Lembro-me, depois, da emoção que senti, aos 13 anos, quando a minha irmã foi estudar engenharia em Coimbra. Se por um lado deixou de ser uma presença constante no meu quotidiano, o que foi uma enorme perda e representou uma grande mudança nos meus hábitos, por outro lado, foi um pretexto para conhecer outra cidade e outras pessoas (principalmente durante a Queima das Fitas), reforçando em mim o desejo de viajar e sair do Algarve. De resto, ou porque gostava de contactar com pessoas e conhecer um pouco das suas vidas, ou apenas porque precisava de dinheiro para uma moto (que os meus pais se recusaram a comprar), aproveitava parte das férias grandes para trabalhar, como aconteceu no hotel da Quinta do Lago, onde fui animadora de crianças, quase todas filhas de estrangeiros do norte da Europa. No verão, no Algarve, o contacto com turistas estrangeiros é tão frequente que o nosso imaginário se enche de referências que pertencem a outras culturas e sociedades e que alimentam o nosso espírito de aventura, fazendo-nos sonhar com viagens (ser hospedeira de bordo foi um desses sonhos). Na verdade, a Quinta do Lago era uma primeira forma de contactar com outras culturas e sair um pouco, nem que fosse psicologicamente, do meio onde tinha nascido.

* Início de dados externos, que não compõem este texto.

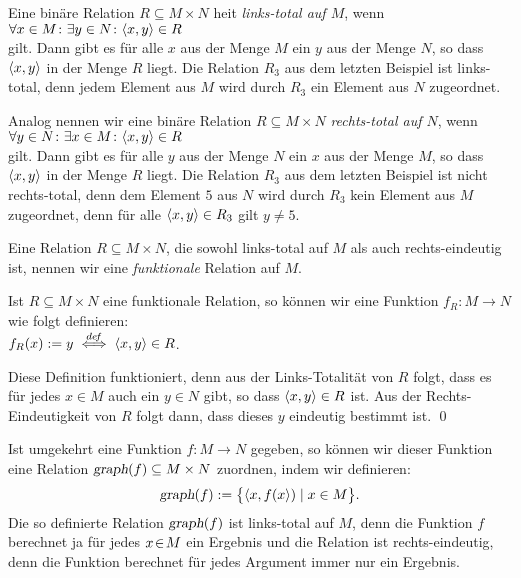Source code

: \begin{Definition}
  Eine bin\"{a}re Relation $R \subseteq M \times N$ hei\3t \emph{links-total auf $M$}, wenn \\[0.2cm]
  \hspace*{1.3cm} $\forall x \in M \colon \exists y \in N \colon \pair(x,y) \in R$ \\[0.2cm]
  gilt. Dann gibt es f\"{u}r alle $x$ aus der Menge $M$ ein $y$ aus der Menge $N$, so dass
  $\pair(x,y)$ in der Menge  $R$ liegt.  Die Relation $R_3$ aus dem letzten Beispiel ist
  links-total, denn jedem Element aus $M$ wird durch $R_3$ ein Element aus $N$ zugeordnet.

  Analog nennen wir eine bin\"{a}re Relation $R \subseteq M \times N$  \emph{rechts-total auf $N$}, wenn \\[0.2cm]
  \hspace*{1.3cm} $\forall y \in N \colon \exists x \in M \colon \pair(x,y) \in R$ \\[0.2cm]
  gilt. Dann gibt es f\"{u}r alle $y$ aus der Menge $N$ ein $x$ aus der Menge $M$, so dass
  $\pair(x,y)$ in der Menge  $R$ liegt.  Die Relation $R_3$ aus dem letzten Beispiel ist
  nicht rechts-total, denn dem Element $5$ aus $N$ wird durch $R_3$ kein Element aus $M$
  zugeordnet, denn f\"{u}r alle $\pair(x,y) \in R_3$ gilt $y \not= 5$. \eox
\end{Definition}

\begin{Definition}
Eine Relation $R \subseteq M \times N$, die sowohl links-total auf $M$ als auch rechts-eindeutig
ist, nennen wir eine \emph{funktionale} Relation auf $M$.    \eox
\end{Definition}


\begin{Satz}
Ist $R \subseteq M \times N$ eine
funktionale Relation, so k\"{o}nnen wir eine Funktion $f_R\colon M \rightarrow N$ wie folgt
definieren: \\[0.2cm]
\hspace*{1.3cm} $f_R(x) := y \;\stackrel{de\!f}{\Longleftrightarrow}\; \pair(x,y) \in R$. 
\end{Satz}

\proof
Diese Definition funktioniert, denn aus der Links-Totalit\"{a}t von $R$ folgt, dass es f\"{u}r
jedes $x\in M$ auch ein $y \in N$ gibt, so dass $\pair(x,y) \in R$ ist.  Aus der
Rechts-Eindeutigkeit von $R$ folgt dann, dass dieses $y$ eindeutig bestimmt ist. \qed

\remark
Ist umgekehrt eine Funktion \mbox{$f:M \rightarrow N$} gegeben, so k\"{o}nnen wir dieser Funktion
eine Relation $\textsl{graph}(f) \subseteq M \times N$ zuordnen, indem wir definieren: 
\[ \textsl{graph}(f) := \bigl\{ \pair(x,f(x)) \mid  x\in M \bigr\}. \]
Die so definierte Relation $\textsl{graph}(f)$ ist links-total auf $M$, denn die Funktion $f$
berechnet ja f\"{u}r jedes $x \!\in\! M$ ein Ergebnis und die Relation ist rechts-eindeutig,
denn die Funktion berechnet f\"{u}r jedes Argument immer nur ein Ergebnis. \eox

Terminada a escola primária em Almancil, fui estudar para Faro. Durante anos, todos os dias, lá ia eu de autocarro, primeiro para a Escola Preparatória Afonso III, depois para a Escola Secundária Tomás Cabreira. Ali fui encontrar um grupo de amigos estupendo, pessoas saudáveis que queriam divertir-se, conviver, namorar, mas que, simultaneamente, também queriam estudar e ser alguém no futuro. Nunca fui uma aluna brilhante, a minha média andava entre os três e os quatro valores, exceto a ginástica e a música, a que costumava ter cinco. Apesar disso, ou talvez por causa disso, esses anos em Faro vivi-os com grande intensidade. Foi a época em que escrevi vários diários – desde que me lembro de saber escrever que escrevo diários – e onde registei os meus sonhos e anseios, onde podia deixar livre a imaginação (ainda hoje guardo esses diários dentro de um caixote, como se fossem uma espécie de disco externo da minha memória e dos meus segredos).